* EXERCISE DIRECTIONS *
In the data below, find every line with the string "Diode" and pull it out.

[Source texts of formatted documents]
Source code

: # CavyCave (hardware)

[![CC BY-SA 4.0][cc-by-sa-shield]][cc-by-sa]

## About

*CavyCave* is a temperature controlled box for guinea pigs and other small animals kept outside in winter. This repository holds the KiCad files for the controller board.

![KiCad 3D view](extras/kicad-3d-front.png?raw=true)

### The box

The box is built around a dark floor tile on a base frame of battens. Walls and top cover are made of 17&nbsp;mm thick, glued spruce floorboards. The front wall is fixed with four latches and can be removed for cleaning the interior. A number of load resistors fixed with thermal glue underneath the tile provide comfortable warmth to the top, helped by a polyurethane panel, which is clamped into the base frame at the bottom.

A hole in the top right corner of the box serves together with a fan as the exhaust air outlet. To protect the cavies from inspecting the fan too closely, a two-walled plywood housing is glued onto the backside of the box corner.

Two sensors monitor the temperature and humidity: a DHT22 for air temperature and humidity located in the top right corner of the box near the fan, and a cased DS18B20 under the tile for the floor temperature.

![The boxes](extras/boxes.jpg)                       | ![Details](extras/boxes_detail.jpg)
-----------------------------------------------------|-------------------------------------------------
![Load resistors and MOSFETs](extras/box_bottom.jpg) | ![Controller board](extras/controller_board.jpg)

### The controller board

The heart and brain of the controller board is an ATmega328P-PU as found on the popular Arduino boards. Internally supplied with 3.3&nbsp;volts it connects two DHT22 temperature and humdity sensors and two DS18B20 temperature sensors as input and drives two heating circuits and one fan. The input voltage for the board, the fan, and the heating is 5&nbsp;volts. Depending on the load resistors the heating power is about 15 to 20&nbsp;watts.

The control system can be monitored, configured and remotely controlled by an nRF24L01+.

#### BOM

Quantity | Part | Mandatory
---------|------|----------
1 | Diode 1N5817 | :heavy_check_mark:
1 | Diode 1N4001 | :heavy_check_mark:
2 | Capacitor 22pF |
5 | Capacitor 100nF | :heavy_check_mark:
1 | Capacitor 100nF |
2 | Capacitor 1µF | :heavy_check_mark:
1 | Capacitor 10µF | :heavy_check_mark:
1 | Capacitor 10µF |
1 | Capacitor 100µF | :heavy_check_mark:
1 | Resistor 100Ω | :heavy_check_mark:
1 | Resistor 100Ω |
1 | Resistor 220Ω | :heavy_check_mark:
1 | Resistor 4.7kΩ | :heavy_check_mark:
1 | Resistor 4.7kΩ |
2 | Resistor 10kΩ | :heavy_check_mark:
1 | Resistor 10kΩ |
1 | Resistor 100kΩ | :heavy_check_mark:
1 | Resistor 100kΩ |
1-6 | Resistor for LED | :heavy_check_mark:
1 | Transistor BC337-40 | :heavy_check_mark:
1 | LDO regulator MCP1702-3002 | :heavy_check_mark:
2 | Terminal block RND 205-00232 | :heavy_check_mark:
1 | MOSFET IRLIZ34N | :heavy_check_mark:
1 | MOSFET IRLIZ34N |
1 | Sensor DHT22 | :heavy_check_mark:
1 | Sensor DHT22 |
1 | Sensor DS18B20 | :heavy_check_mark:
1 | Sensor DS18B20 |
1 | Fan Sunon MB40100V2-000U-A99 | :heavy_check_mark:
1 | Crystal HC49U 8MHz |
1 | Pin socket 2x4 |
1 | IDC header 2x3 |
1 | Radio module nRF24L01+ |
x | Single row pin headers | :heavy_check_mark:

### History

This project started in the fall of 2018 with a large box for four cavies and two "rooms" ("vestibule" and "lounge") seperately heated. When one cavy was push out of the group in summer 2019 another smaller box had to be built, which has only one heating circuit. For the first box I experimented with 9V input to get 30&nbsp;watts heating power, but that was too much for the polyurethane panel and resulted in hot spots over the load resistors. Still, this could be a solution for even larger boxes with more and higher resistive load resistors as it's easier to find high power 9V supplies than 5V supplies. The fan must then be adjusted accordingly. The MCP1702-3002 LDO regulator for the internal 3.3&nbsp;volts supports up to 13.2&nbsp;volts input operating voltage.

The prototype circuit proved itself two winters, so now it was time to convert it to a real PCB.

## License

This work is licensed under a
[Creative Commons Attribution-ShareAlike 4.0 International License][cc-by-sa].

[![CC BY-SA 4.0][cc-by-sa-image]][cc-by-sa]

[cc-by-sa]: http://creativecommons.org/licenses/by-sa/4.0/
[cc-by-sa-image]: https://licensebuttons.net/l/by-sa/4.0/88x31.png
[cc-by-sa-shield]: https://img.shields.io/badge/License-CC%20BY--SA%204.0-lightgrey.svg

* ANSWER TO THIS PROBLEM *
1 | Diode 1N5817 | :heavy_check_mark:
1 | Diode 1N4001 | :heavy_check_mark:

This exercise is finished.